|Decline in outdoor and hands-on play slowed cognitive development in British Teenagers|
|Detail:|| The findings of a new study that tested children on thinking skills show fewer British teenagers now display mature reasoning as compared to 30 years earlier. Michael Shayer of King’s College London who has been testing children’s thinking skills since 1976, in 2006 and 2007 got 14-year-olds to take some of the same tests as 30 years earlier. More than a fifth of youngsters got high scores then, suggesting they were developing the ability to formulate and test hypotheses. Only a tenth do now.|
The tests explored the ability to think deeply rather than to regurgitate information or quickly go through tasks. Professor Shayer explains, “Their answers indicated whether they had progressed from the descriptive thinking that gets us through most of our days, to the interpretative thinking needed to analyze complex information and formulate and test hypotheses.”
The researchers attributed the overall better performance of boys in 1976 to the fact that boys roamed further out of doors and played more with tools and mechanical toys. Though both sexes now do worse than before, boys’ scores have fallen more, suggesting that a decline in outdoor and hands-on play has slowed cognitive development in both sexes.
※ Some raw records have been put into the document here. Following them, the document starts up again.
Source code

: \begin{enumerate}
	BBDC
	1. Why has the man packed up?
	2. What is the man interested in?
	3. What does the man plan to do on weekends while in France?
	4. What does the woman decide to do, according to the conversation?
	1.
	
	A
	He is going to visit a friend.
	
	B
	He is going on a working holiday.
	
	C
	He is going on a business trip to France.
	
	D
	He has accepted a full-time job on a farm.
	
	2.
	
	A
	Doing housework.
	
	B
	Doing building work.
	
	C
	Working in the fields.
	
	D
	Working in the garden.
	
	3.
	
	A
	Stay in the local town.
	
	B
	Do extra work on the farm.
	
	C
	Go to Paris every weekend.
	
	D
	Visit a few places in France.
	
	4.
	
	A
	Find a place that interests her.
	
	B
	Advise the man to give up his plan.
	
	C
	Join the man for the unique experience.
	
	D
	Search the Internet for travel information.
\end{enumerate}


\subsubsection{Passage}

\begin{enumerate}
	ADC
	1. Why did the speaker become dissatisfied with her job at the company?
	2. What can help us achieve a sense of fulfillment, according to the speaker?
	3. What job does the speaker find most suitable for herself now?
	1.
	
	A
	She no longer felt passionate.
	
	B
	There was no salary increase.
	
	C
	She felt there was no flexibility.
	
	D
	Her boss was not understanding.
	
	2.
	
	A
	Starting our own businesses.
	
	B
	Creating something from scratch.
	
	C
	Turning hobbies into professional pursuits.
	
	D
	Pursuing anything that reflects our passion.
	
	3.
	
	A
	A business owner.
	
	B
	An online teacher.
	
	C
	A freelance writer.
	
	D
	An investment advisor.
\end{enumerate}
Other factors such as Britain’s unusually early start to formal education where infants are diverted from useful activities such as making sand-castles and playing with water into unhelpful ones, such as holding a pen and forming letters, and focus on coaching the weakest, rather than all children, including the most able within the school systems are attributed to the lowering of standards even though the research findings also indicate that fewer children do very badly now than did 30 years ago.
Professor Shayer further posits local explanations such as television and computers for taking children away from the physical experiences on which later inferential skills are based. He thinks these new media teach children to value speed over depth and passive entertainment over active. Other researchers have also shown cognitive gains in today’s children on tasks that require speed rather than close reasoning.